As capacidades de se reinventar ao longo do tempo, de usar a própria imagem em benefício de si, de não permitir ser “tragado” pela indústria do entretenimento, penso, são os fundamentos. Nem sempre o artista mais talentoso é aquele que conquista as mentes e os corações das pessoas. Em contrapartida, os mais estratégicos, os que transformam-se em marcas valiosas, quase sempre obtêm mais êxito. Eis algumas razões pelas quais ter uma boa gestão pode ser decisivo.  

Por outro lado, não é dado ao empresário, por mais competente que seja, o direito de fazer o que bem entender. É preciso que haja um limite claro na relação profissional entre ele e o seu cliente. Fronteira essa estabelecida no acordo entre as partes. “O mais louco disso tudo é a Marlene dizer que faria tudo de novo. Acho que existe um limite entre esse rigor que ela impôs e o entendimento do que é o livre arbítrio de alguém”, avaliou a colunista Cristina Padiglione, em análise recente que fez no programa Splash Show. Este é o ponto.
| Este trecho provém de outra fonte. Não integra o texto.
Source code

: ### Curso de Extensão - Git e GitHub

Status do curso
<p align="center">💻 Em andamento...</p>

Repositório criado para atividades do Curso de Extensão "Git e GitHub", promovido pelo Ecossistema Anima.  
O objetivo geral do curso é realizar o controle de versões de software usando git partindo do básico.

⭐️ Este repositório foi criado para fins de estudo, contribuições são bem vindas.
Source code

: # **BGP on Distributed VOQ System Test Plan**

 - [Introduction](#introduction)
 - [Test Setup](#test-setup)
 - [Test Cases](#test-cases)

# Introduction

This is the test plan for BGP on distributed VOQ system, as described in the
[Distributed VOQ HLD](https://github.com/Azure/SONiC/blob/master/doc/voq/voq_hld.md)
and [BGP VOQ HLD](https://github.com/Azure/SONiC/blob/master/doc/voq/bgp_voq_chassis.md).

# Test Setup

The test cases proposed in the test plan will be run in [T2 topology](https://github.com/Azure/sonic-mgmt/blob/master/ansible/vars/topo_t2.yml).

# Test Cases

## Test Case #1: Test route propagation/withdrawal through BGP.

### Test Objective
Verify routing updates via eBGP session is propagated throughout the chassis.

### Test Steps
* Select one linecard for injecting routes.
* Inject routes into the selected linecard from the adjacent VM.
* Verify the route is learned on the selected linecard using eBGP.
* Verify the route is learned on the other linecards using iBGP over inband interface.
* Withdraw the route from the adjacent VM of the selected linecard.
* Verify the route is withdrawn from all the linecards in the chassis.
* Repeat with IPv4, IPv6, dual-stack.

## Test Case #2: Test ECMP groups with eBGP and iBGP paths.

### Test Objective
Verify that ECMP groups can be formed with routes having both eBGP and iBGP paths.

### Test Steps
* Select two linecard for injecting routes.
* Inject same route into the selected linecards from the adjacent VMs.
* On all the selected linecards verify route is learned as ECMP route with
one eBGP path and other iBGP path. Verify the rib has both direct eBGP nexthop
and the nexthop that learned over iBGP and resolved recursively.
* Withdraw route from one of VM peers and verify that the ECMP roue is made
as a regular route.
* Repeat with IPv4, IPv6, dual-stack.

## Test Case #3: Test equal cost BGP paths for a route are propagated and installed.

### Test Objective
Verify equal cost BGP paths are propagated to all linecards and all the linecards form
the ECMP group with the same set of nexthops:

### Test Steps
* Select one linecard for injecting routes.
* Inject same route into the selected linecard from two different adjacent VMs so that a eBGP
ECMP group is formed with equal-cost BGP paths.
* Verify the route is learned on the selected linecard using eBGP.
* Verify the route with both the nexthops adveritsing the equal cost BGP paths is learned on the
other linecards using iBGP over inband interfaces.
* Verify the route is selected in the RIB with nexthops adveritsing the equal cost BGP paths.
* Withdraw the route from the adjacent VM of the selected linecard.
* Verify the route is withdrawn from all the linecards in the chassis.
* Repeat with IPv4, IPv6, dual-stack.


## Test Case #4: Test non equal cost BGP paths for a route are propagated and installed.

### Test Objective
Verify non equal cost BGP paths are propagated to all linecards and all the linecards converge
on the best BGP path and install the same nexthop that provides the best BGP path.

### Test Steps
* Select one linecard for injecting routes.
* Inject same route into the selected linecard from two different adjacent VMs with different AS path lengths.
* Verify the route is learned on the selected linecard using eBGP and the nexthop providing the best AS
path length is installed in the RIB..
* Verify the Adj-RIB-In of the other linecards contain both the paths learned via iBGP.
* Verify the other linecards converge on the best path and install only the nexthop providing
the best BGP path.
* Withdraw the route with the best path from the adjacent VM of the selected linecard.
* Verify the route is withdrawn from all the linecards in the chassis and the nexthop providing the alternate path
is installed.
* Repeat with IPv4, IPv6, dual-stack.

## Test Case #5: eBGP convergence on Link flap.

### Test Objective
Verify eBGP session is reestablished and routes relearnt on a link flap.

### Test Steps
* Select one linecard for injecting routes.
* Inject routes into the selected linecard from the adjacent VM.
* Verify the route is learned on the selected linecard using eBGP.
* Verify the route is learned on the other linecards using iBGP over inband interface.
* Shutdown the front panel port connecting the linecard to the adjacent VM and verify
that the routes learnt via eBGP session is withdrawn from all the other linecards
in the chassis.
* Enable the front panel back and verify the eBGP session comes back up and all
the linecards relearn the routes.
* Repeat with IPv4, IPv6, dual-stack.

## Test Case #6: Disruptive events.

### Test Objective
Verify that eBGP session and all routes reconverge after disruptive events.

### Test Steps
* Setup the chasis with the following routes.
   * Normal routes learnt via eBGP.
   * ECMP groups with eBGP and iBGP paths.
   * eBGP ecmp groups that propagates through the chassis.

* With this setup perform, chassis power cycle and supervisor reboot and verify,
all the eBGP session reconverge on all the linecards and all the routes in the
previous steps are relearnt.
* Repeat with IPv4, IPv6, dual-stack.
O reencontro entre Xuxa e Marlene Mattos vai ser mostrado em um episódio inteiro da série documental que estreia nesta quinta-feira (13) no Globoplay. Segundo informações divulgadas pelo jornal O Globo, vai ao ar no último capítulo da obra de Pedro Bial. Acredito que é importante assistir a produção inteira para fazer uma análise mais criteriosa. Porém, todos nós conhecemos a história: a Xuxa e a Marlene formaram uma dupla imbatível. Foi um espetáculo vê-las em ação: uma no palco, brilhando sob os holofotes, com a outra nos bastidores, comandando o show.

Duas estrelas. Não importa que a vida, no futuro, viesse a conduzi-las por universos paralelos. O que vale é que, no tempo e no espaço, elas um dia estiveram unidas, nos fazendo sonhar acordados, todas as manhãs, com a chegada encantadora de uma nave muito especial. 


* Higor Gonçalves é especialista em gestão estratégica de imagem.